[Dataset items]
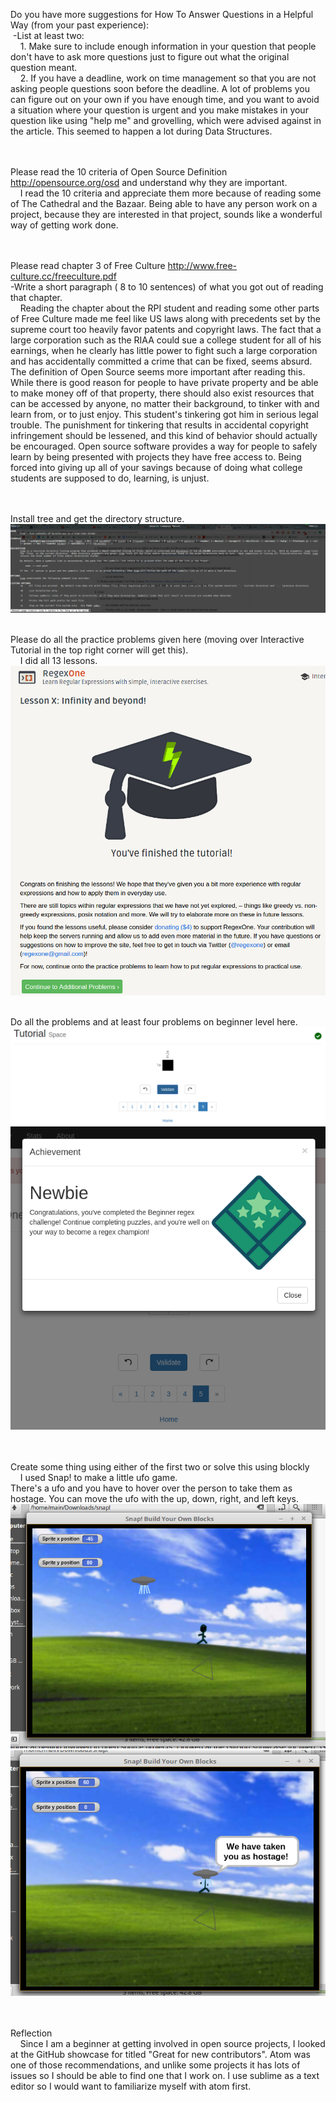 Do you have more suggestions for How To Answer Questions in a Helpful Way (from your past experience):
<br>&nbsp;-List at least two:
<br>
&nbsp;&nbsp;&nbsp;&nbsp;1. Make sure to include enough information in your question that people don't have to ask more questions
just to figure out what the original question meant.
<br>
&nbsp;&nbsp;&nbsp;&nbsp;2. If you have a deadline, work on time management so that you are not asking people questions soon before the deadline.
A lot of problems you can figure out on your own if you have enough time, and you want to avoid a situation where your question
is urgent and you make mistakes in your question like using "help me" and grovelling, which were advised against in the article.
This seemed to happen a lot during Data Structures.

<br><br>Please read the 10 criteria of Open Source Definition http://opensource.org/osd and understand why they are important.
<br>&nbsp;&nbsp;&nbsp;&nbsp;I read the 10 criteria and appreciate them more because of reading some of The Cathedral and the Bazaar. Being able to have any person work on a project, because they are interested in that project, sounds like a wonderful way of getting work done.

<br><br>Please read chapter 3 of Free Culture http://www.free-culture.cc/freeculture.pdf
<br>-Write a short paragraph ( 8 to 10 sentences) of what you got out of reading that chapter.
<br>&nbsp;&nbsp;&nbsp;&nbsp;Reading the chapter about the RPI student and reading some other parts of Free Culture made me feel like US laws along with precedents set by the supreme court too heavily favor patents and copyright laws. The fact that a large corporation such as the RIAA could sue a college student for all of his earnings, when he clearly has little power to fight such a large corporation and has accidentally committed a crime that can be fixed, seems absurd. The definition of Open Source seems more important after reading this. While there is good reason for people to have private property and be able to make money off of that property, there should also exist resources that can be accessed by anyone, no matter their background, to tinker with and learn from, or to just enjoy. This student's tinkering got him in serious legal trouble. The punishment for tinkering that results in accidental copyright infringement should be lessened, and this kind of behavior should actually be encouraged. Open source software provides a way for people to safely learn by being presented with projects they have free access to. Being forced into giving up all of your savings because of doing what college students are supposed to do, learning, is unjust.

<br><br>Install tree and get the directory structure.
![screenshot](screenshot-area-2017-01-20-134522.png)

<br>Please do all the practice problems given here (moving over Interactive Tutorial in the top right corner will get this).
<br>&nbsp;&nbsp;&nbsp;&nbsp;I did all 13 lessons.
![regex](screenshot-area-2017-01-20-193454.png)

<br>Do all the problems and at least four problems on beginner level here.
![more regex](screenshot-area-2017-01-20-200605.png)
![beginner problems](screenshot-area-2017-01-20-202130.png)

<br><br>Create some thing using either of the first two or solve this using blockly
<br>&nbsp;&nbsp;&nbsp;&nbsp;I used Snap! to make a little ufo game.
<br>
There's a ufo and you have to hover over the person to take them as hostage. You can move the ufo with the up, down, right, and left keys.<br>
![game1](screenshot-area-2017-01-23-184611.png)
![game2](screenshot-area-2017-01-23-184707.png)

<br><br>Reflection
<br>&nbsp;&nbsp;&nbsp;&nbsp;Since I am a beginner at getting involved in open source projects, I looked at the GitHub showcase for titled "Great for new contributors". Atom was one of those recommendations, and unlike some projects it has lots of issues so I should be able to find one that I work on. I use sublime as a text editor so I would want to familiarize myself with atom first.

(AIM OF THE TASK):
Please set down only the lines from the first line of the records above through the line that has "This seemed to", exactly, and not the pictures.

(FINISHED TASK):
 Do you have more suggestions for How To Answer Questions in a Helpful Way (from your past experience):
<br>&nbsp;-List at least two:
<br>
&nbsp;&nbsp;&nbsp;&nbsp;1. Make sure to include enough information in your question that people don't have to ask more questions
just to figure out what the original question meant.
<br>
&nbsp;&nbsp;&nbsp;&nbsp;2. If you have a deadline, work on time management so that you are not asking people questions soon before the deadline.
A lot of problems you can figure out on your own if you have enough time, and you want to avoid a situation where your question
is urgent and you make mistakes in your question like using "help me" and grovelling, which were advised against in the article.
This seemed to happen a lot during Data Structures.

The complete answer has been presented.